■ Requirement
Where the string "routine" occurs in a line of the data below, that line should be copied.

■ Dataset excerpts
****

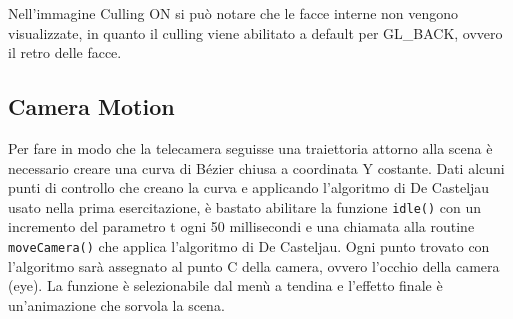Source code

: Nell'immagine Culling ON si può notare che le facce interne non vengono visualizzate, in quanto il culling viene abilitato a default per GL\_BACK, ovvero il retro delle facce.

\subsection{Camera Motion}

Per fare in modo che la telecamera seguisse una traiettoria attorno alla scena è  necessario creare una curva di Bézier chiusa a coordinata Y costante. Dati alcuni punti di controllo che creano la curva e applicando l'algoritmo di De Casteljau usato nella prima esercitazione, è bastato abilitare la funzione \texttt{idle()} con un incremento del parametro t ogni 50 millisecondi e una chiamata alla routine \texttt{moveCamera()} che applica l'algoritmo di De Casteljau. Ogni punto trovato con l'algoritmo sarà assegnato al punto C della camera, ovvero l'occhio della camera (eye). La funzione è selezionabile dal menù a tendina e l'effetto finale è un'animazione che sorvola la scena. 

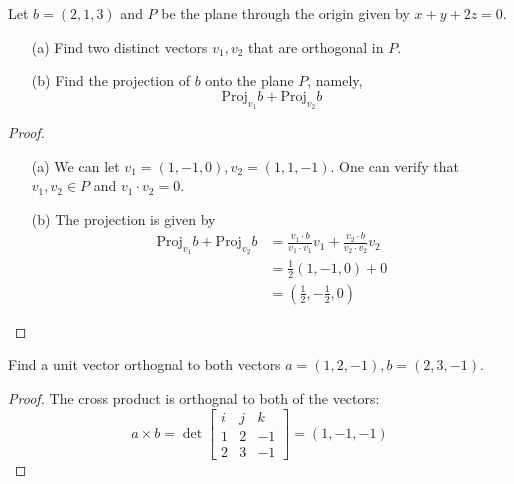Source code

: \documentclass[openany]{book}
\begin{document}
\begin{prob}
    Let $b=(2,1,3)$ and $P$ be the plane through the origin given by $x+y+2z=0$. 
    \begin{enumerate}
        \item[(a)] Find two distinct vectors $v_1,v_2$ that are orthogonal in $P$.
        \item[(b)] Find the projection of $b$ onto the plane $P$, namely, 
        \begin{equation*}
            \text{Proj}_{v_1}b+\text{Proj}_{v_2}b
        \end{equation*}
    \end{enumerate}
\end{prob}
\begin{proof}
    \begin{enumerate}
        \item[(a)] We can let $v_1=(1,-1,0), v_2=(1,1,-1)$. One can verify that $v_1,v_2\in P$ and $v_1\cdot v_2=0$.
        \item[(b)] The projection is given by
        \begin{align*}
            \text{Proj}_{v_1}b+\text{Proj}_{v_2}b&=\frac{v_1\cdot b}{v_1\cdot v_1}v_1+\frac{v_2\cdot b}{v_2\cdot v_2}v_2\\
            &=\frac{1}{2}(1,-1,0)+0\\
            &=\left(\frac{1}{2}, -\frac{1}{2},0\right)
        \end{align*}
    \end{enumerate}
\end{proof}


\begin{prob}
    Find a unit vector orthognal to both vectors $a=(1,2,-1), b=(2,3,-1)$.
\end{prob}
\begin{proof}
    The cross product is orthognal to both of the vectors:
    \begin{equation*}
        a\times b=\det\begin{bmatrix}
            i&j&k\\
            1&2&-1\\
            2&3&-1
        \end{bmatrix}=(1,-1, -1)
    \end{equation*}
\end{proof}
\end{document}
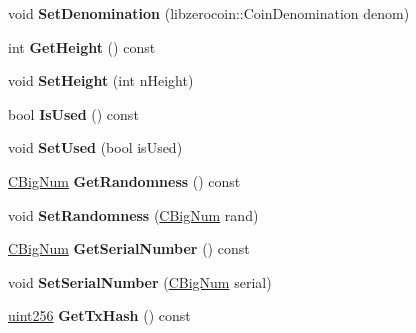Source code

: \begin{DoxyCompactItemize}
\mbox{\label{class_c_zerocoin_mint_a104918900eb68de7a76b33bed2903a14}} 
void {\bfseries Set\+Denomination} (libzerocoin\+::\+Coin\+Denomination denom)
\item 
\mbox{\label{class_c_zerocoin_mint_a82c97a7a95681d80864e7a4b95ad72e9}} 
int {\bfseries Get\+Height} () const
\item 
\mbox{\label{class_c_zerocoin_mint_ac6bb1c9eb49530f9897da8189086d069}} 
void {\bfseries Set\+Height} (int n\+Height)
\item 
\mbox{\label{class_c_zerocoin_mint_a10d1fc99d49db5fff44bf2db23a590a7}} 
bool {\bfseries Is\+Used} () const
\item 
\mbox{\label{class_c_zerocoin_mint_a53301ad0b31d2b78e32625a9e2d1dc26}} 
void {\bfseries Set\+Used} (bool is\+Used)
\item 
\mbox{\label{class_c_zerocoin_mint_ae28cfb14427ec02124be3f70679d1de7}} 
\mbox{\hyperlink{class_c_big_num}{C\+Big\+Num}} {\bfseries Get\+Randomness} () const
\item 
\mbox{\label{class_c_zerocoin_mint_ad3e0ce8df3da37ca6de64c99b12e4913}} 
void {\bfseries Set\+Randomness} (\mbox{\hyperlink{class_c_big_num}{C\+Big\+Num}} rand)
\item 
\mbox{\label{class_c_zerocoin_mint_ac051c49289a4f2bd3913cc8774d960c1}} 
\mbox{\hyperlink{class_c_big_num}{C\+Big\+Num}} {\bfseries Get\+Serial\+Number} () const
\item 
\mbox{\label{class_c_zerocoin_mint_ad82530f1209899bae220972e0555730d}} 
void {\bfseries Set\+Serial\+Number} (\mbox{\hyperlink{class_c_big_num}{C\+Big\+Num}} serial)
\item 
\mbox{\label{class_c_zerocoin_mint_a3e918a75e2b98edcdb9f81416abbbd83}} 
\mbox{\hyperlink{classuint256}{uint256}} {\bfseries Get\+Tx\+Hash} () const
\item 
\mbox{\label{class_c_zerocoin_mint_a3ede2b4a3e7c28311f332037af495e29}} 

\end{DoxyCompactItemize}

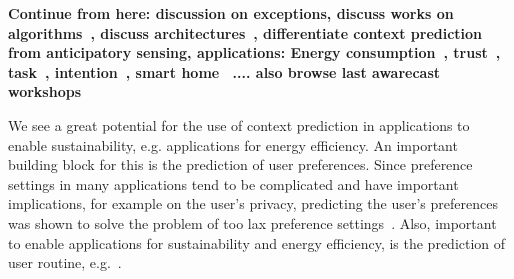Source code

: \textbf{Continue from here: discussion on exceptions, discuss works on algorithms~\cite{4026,ContextPrediction_Feki_2007,6013,2097}, discuss architectures~\cite{4011,5001,5010}, differentiate context prediction from anticipatory sensing, applications: Energy consumption~\cite{ContextAwareness_Gordon_2011}, trust~\cite{2040}, task~\cite{5019}, intention~\cite{5830}, smart home~\cite{5163} .... also browse last awarecast workshops}

We see a great potential for the use of context prediction in applications to enable sustainability, e.g. applications for energy efficiency. 
An important building block for this is the prediction of user preferences. 
Since preference settings in many applications tend to be complicated and have important implications, for example on the user's privacy, predicting the user's preferences was shown to solve the problem of too lax preference settings~\cite{Prediction_Bigwood_2012}. 
Also, important to enable applications for sustainability and energy efficiency, is the prediction of user routine, e.g.~\cite{Prediction_Seiter_2012}.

****

■ Task result
Per fare in modo che la telecamera seguisse una traiettoria attorno alla scena è  necessario creare una curva di Bézier chiusa a coordinata Y costante. Dati alcuni punti di controllo che creano la curva e applicando l'algoritmo di De Casteljau usato nella prima esercitazione, è bastato abilitare la funzione \texttt{idle()} con un incremento del parametro t ogni 50 millisecondi e una chiamata alla routine \texttt{moveCamera()} che applica l'algoritmo di De Casteljau. Ogni punto trovato con l'algoritmo sarà assegnato al punto C della camera, ovvero l'occhio della camera (eye). La funzione è selezionabile dal menù a tendina e l'effetto finale è un'animazione che sorvola la scena. 
Also, important to enable applications for sustainability and energy efficiency, is the prediction of user routine, e.g.~\cite{Prediction_Seiter_2012}.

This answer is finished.